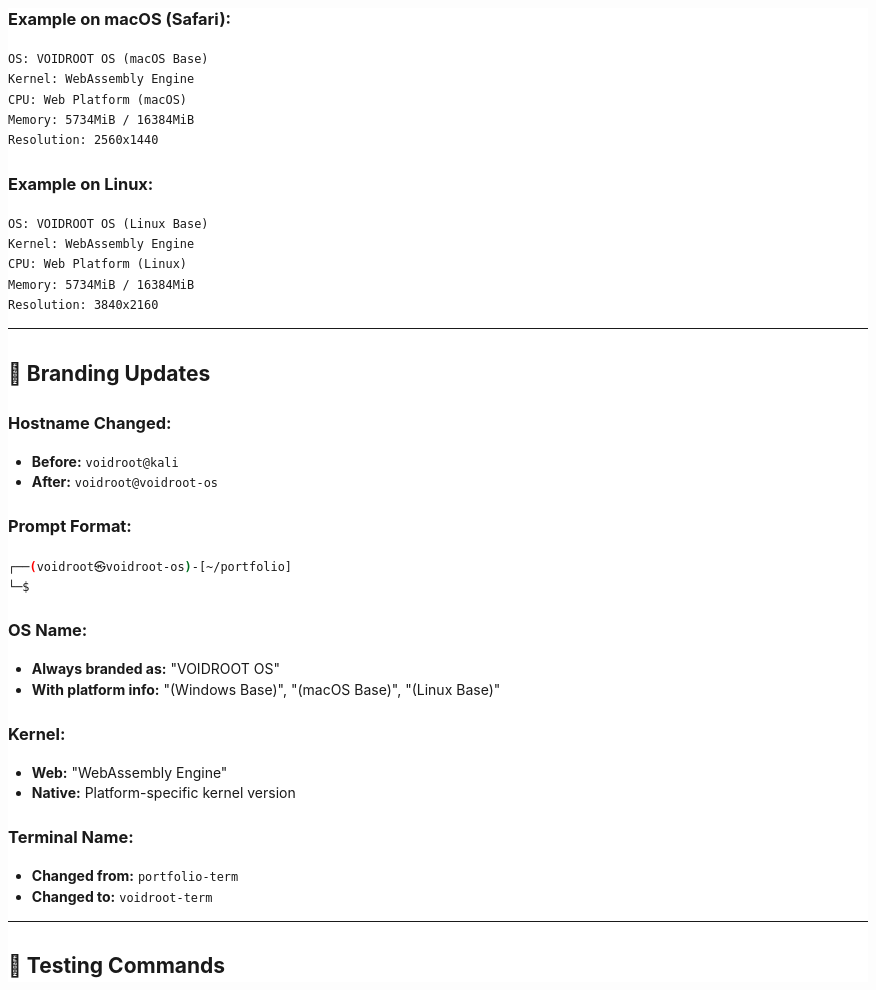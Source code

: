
 ```
```

### **Example on macOS (Safari):**
```
OS: VOIDROOT OS (macOS Base)
Kernel: WebAssembly Engine
CPU: Web Platform (macOS)
Memory: 5734MiB / 16384MiB
Resolution: 2560x1440
```

### **Example on Linux:**
```
OS: VOIDROOT OS (Linux Base)
Kernel: WebAssembly Engine
CPU: Web Platform (Linux)
Memory: 5734MiB / 16384MiB
Resolution: 3840x2160
```

---

## 🎨 Branding Updates

### **Hostname Changed:**
- **Before:** `voidroot@kali`
- **After:** `voidroot@voidroot-os`

### **Prompt Format:**
```bash
┌──(voidroot㉿voidroot-os)-[~/portfolio]
└─$ 
```

### **OS Name:**
- **Always branded as:** "VOIDROOT OS"
- **With platform info:** "(Windows Base)", "(macOS Base)", "(Linux Base)"

### **Kernel:**
- **Web:** "WebAssembly Engine"
- **Native:** Platform-specific kernel version

### **Terminal Name:**
- **Changed from:** `portfolio-term`
- **Changed to:** `voidroot-term`

---

## 🧪 Testing Commands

********

Aim of the task: In the listing above, find the line containing "### **Prompt Format:**", then reproduce it and each line after it through the end, exactly and with nothing added.

Written response:
### **Prompt Format:**
```bash
┌──(voidroot㉿voidroot-os)-[~/portfolio]
└─$ 
```

### **OS Name:**
- **Always branded as:** "VOIDROOT OS"
- **With platform info:** "(Windows Base)", "(macOS Base)", "(Linux Base)"

### **Kernel:**
- **Web:** "WebAssembly Engine"
- **Native:** Platform-specific kernel version

### **Terminal Name:**
- **Changed from:** `portfolio-term`
- **Changed to:** `voidroot-term`

---

## 🧪 Testing Commands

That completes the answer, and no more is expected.